His hair still looks damp, from the rain or a shower or both. He’s got on a white v-neck and light jeans. He sticks a hand in his pocket and leans against the door.
I’d very much like him to walk in, throw everything off the desk and kiss me. I want him to look at me with those incredible sea-green eyes and tell me that he wants me. Over and over again, James Hughes wants me. That last night would just make us stronger.
But he doesn’t do any of that. Instead he smiles nervously, like he’s not sure if today is already here. I know that he needs some kind of assurance, and as his boss, I should be able to give it to him. As the girl he drove away from, I can’t bring myself to give him that kind of comfort. Besides, in a few weeks, I’ll be long gone.

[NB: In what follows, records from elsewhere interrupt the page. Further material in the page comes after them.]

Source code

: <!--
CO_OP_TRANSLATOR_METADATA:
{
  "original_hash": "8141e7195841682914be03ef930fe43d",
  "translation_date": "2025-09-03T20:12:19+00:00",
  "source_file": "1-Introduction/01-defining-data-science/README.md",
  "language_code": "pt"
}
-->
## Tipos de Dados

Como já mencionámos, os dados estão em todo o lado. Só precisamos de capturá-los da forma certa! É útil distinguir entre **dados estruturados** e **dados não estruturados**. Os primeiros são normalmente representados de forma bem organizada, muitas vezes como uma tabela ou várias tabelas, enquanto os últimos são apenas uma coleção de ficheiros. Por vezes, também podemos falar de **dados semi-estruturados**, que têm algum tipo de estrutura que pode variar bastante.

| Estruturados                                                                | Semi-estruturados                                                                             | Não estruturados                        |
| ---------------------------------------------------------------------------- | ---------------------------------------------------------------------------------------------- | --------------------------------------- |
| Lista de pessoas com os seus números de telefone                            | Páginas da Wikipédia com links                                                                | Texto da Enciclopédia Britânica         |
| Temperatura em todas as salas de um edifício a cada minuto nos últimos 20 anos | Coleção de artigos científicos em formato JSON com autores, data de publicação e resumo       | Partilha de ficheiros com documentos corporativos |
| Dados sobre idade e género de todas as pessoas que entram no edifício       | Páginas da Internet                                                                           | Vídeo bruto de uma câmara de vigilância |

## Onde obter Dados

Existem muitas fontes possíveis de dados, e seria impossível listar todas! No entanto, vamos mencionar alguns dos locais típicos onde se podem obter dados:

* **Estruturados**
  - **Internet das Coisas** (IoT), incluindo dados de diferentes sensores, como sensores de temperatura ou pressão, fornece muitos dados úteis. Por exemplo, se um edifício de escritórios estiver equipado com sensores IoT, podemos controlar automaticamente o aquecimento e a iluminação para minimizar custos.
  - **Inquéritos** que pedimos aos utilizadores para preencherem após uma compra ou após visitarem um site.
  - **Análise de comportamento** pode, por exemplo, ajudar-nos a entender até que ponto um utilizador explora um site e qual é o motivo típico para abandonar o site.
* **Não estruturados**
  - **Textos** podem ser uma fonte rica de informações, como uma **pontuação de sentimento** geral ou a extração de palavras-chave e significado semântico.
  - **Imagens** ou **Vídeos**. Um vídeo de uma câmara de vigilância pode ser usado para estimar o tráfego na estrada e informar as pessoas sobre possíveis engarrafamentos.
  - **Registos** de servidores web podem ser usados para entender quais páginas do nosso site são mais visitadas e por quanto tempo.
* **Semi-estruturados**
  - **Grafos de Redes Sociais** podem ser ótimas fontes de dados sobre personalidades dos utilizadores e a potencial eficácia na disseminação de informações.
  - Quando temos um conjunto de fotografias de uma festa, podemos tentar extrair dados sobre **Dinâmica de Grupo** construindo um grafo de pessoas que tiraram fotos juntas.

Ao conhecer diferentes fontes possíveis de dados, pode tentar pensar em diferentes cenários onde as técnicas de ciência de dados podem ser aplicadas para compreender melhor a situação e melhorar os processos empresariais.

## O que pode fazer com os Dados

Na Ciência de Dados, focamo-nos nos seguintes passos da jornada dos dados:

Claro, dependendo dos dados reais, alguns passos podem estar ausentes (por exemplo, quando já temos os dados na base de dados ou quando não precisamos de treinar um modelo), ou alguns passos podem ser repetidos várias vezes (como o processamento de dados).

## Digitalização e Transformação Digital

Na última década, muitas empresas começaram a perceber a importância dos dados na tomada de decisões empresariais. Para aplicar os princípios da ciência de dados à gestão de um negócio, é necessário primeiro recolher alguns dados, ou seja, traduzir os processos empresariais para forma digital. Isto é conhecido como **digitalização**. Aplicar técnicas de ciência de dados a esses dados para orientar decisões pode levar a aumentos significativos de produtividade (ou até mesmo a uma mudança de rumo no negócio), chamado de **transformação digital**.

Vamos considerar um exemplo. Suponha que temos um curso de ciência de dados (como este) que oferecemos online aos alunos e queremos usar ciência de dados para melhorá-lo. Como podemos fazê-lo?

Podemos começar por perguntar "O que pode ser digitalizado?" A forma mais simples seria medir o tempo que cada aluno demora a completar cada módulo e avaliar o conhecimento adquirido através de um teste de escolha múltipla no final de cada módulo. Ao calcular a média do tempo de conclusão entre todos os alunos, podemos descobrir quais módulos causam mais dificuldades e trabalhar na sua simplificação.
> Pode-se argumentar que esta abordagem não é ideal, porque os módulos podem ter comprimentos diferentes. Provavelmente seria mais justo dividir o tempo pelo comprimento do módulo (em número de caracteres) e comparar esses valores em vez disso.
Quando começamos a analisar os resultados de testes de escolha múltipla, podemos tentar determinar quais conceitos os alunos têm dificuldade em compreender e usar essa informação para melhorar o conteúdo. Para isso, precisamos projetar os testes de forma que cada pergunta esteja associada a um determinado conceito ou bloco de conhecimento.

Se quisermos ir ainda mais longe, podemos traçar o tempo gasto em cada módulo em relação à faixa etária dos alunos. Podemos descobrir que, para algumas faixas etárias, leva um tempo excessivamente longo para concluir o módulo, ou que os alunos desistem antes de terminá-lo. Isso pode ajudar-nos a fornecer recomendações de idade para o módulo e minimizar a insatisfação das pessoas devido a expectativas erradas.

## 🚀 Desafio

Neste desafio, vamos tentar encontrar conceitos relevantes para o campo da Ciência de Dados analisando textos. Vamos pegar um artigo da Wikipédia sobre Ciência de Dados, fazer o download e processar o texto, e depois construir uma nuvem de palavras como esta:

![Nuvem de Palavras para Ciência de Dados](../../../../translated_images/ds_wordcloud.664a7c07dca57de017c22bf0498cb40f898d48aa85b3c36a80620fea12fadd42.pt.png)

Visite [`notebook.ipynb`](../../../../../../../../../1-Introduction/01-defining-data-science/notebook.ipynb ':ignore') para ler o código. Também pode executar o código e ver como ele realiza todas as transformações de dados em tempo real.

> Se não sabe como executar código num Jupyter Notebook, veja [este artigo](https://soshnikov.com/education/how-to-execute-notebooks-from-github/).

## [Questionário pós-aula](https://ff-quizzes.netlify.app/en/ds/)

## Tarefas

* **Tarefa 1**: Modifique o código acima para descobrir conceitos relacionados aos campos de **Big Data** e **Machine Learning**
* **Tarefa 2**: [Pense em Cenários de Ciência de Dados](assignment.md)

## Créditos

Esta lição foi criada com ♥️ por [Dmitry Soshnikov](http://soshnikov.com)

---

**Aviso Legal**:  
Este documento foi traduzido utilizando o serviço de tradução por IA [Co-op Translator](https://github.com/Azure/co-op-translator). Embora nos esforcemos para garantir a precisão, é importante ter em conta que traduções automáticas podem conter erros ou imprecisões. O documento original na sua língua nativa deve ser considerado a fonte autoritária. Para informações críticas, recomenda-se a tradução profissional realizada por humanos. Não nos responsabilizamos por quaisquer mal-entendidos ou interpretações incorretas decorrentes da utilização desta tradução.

“Well, you’d better be sure, Chef James. We’ve got lots of hungry mouths to feed. Critical mouths that are way more ruthless than I am.”
“That’s comforting.”
“That’s what I’m good at,” I say, without a trace of irony. Okay, I’m being a bitch. But I have a restaurant to put together. He can’t have it both ways.
“Luck—” he waits for me to look him in the eye. “Lucky. Felicity mentioned some of your staff called out.”

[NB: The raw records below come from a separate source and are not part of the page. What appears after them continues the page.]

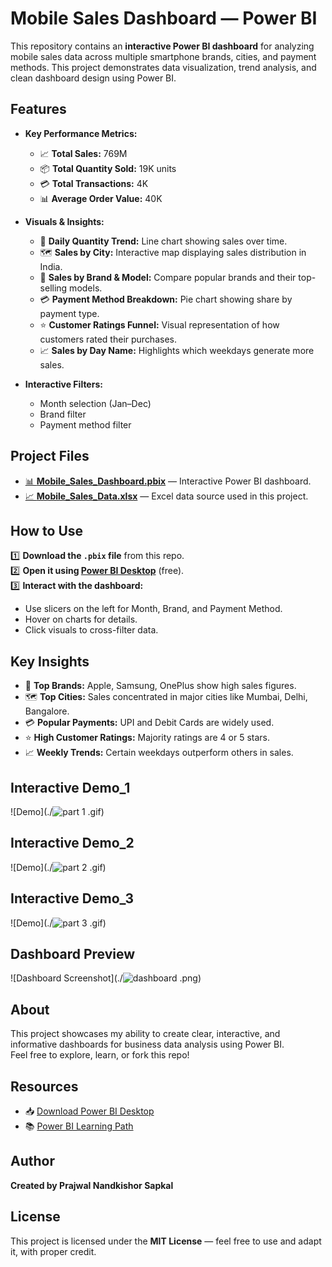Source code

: # Mobile Sales Dashboard — Power BI

This repository contains an **interactive Power BI dashboard** for analyzing mobile sales data across multiple smartphone brands, cities, and payment methods. This project demonstrates data visualization, trend analysis, and clean dashboard design using Power BI.



## **Features**

- **Key Performance Metrics:**
  - 📈 **Total Sales:** 769M
  - 📦 **Total Quantity Sold:** 19K units
  - 💳 **Total Transactions:** 4K
  - 📊 **Average Order Value:** 40K

- **Visuals & Insights:**
  - 📅 **Daily Quantity Trend:** Line chart showing sales over time.
  - 🗺️ **Sales by City:** Interactive map displaying sales distribution in India.
  - 📱 **Sales by Brand & Model:** Compare popular brands and their top-selling models.
  - 💳 **Payment Method Breakdown:** Pie chart showing share by payment type.
  - ⭐ **Customer Ratings Funnel:** Visual representation of how customers rated their purchases.
  - 📈 **Sales by Day Name:** Highlights which weekdays generate more sales.

- **Interactive Filters:**
  - Month selection (Jan–Dec)
  - Brand filter
  - Payment method filter



## **Project Files**

- [📊 **Mobile_Sales_Dashboard.pbix**](./Mobile_Sales_Dashboard.pbix) — Interactive Power BI dashboard.
- [📈 **Mobile_Sales_Data.xlsx**](./Mobile_Sales_Data.xlsx) — Excel data source used in this project.




## **How to Use**

1️⃣ **Download the `.pbix` file** from this repo.  
2️⃣ **Open it using [Power BI Desktop](https://powerbi.microsoft.com/desktop/)** (free).  
3️⃣ **Interact with the dashboard:**  
   - Use slicers on the left for Month, Brand, and Payment Method.
   - Hover on charts for details.
   - Click visuals to cross-filter data.



## **Key Insights**

- 📱 **Top Brands:** Apple, Samsung, OnePlus show high sales figures.
- 🗺️ **Top Cities:** Sales concentrated in major cities like Mumbai, Delhi, Bangalore.
- 💳 **Popular Payments:** UPI and Debit Cards are widely used.
- ⭐ **High Customer Ratings:** Majority ratings are 4 or 5 stars.
- 📈 **Weekly Trends:** Certain weekdays outperform others in sales.



## **Interactive Demo_1**

![Demo](./![part 1](https://github.com/user-attachments/assets/6d4b7f6f-4140-4b27-b6e0-52d5879d4bac)
.gif)



## **Interactive Demo_2**

![Demo](./![part 2](https://github.com/user-attachments/assets/5f1f86a7-38bb-4732-86e4-631fef8d193b)
.gif)



## **Interactive Demo_3**

![Demo](./![part 3](https://github.com/user-attachments/assets/2c20fb85-49b2-43dc-b99f-8e6ef6c3c553)
.gif)



## **Dashboard Preview**

![Dashboard Screenshot](./![dashboard](https://github.com/user-attachments/assets/8049a890-5c9c-4a8c-971d-4a2e5d6ec6e8)
.png)

## **About**

This project showcases my ability to create clear, interactive, and informative dashboards for business data analysis using Power BI.  
Feel free to explore, learn, or fork this repo!



## **Resources**

- 📥 [Download Power BI Desktop](https://powerbi.microsoft.com/desktop/)
- 📚 [Power BI Learning Path](https://learn.microsoft.com/en-us/power-bi/fundamentals/)



## **Author**

**Created by Prajwal Nandkishor Sapkal**



## **License**

This project is licensed under the **MIT License** — feel free to use and adapt it, with proper credit.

“Yeah. Do you happen to know anyone who can waitress on super short notice?” I change the subject.
He pushes himself off the doorframe and digs for his phone in his pocket. “It’s done.”
I don’t start panicking, truly, sweating and shaking in the sparkling white and gold bathroom (that no longer smells like shit), until 7PM. James’s friend, a woman in her thirties with a shamrock tattooed on the inside of her wrist and dusty blonde hair gets ready beside me.
“How’ya doin’?” she asks with a nod of her chin. “Izzy.”
“Lucky.”
I can tell she was beautiful once, and while she still is in a rough sort of way, her life has aged her. I shake her hand, then I unzip my dress from the garment bag.
“Thanks so much for coming on such short notice,” I tell her. “You’re a life saver.”
“Hope it’s okay I’m in all black.”
“It’s totally fine. We bought gold ties for everyone, so it’ll be a nice balance, I think. Plus most of these critics are here to get wasted for free, so I’m not too worried.”
She barks a hearty laugh. “Jimmy said you were funny.”
“James?” His name sounds too much on my tongue. Too eager. Too good. Too full of want.
She takes the gold tie from my hand, but holds on to my palm. “You’ll be great.”
I breathe, and that breath shakes my whole body like a shack in the middle of a hurricane. Why does it take a stranger to tell me that before I can actually believe it? More importantly, why isn’t my own mother here to tell me that?
“Thanks,” I smile as genuinely as I can. “James will get you up to speed on the menu.”
As she exits, I slip into my red dress. I pull my hair back into a high ponytail that tickles the middle of my back when it sways. I fix my cat eyes, smudged from sweating bullets, then add another coat of mascara. Because all of my shoes are Chuck Taylors or flip-flops, I had to get a pair of dress shoes. I picked black suede stilettos that hug my feet at just the right angles. The heel is only three inches, so I won’t murder myself while trying to walk.
“You look stunning,” Felicity says, setting down her clipboard on the sink. “People are arriving. Stella still isn’t here yet. The guy from Foodie TV is Mr. Duvet. You
have
to use the French pronunciation or he’ll make a face during dinner. Trust me. The staff is prepped and ready to not drop anything. They’re going to start passing the hors d’oeuvres in exactly 18 minutes. It’s raining so one of the busboys is manning coat check for the time being.”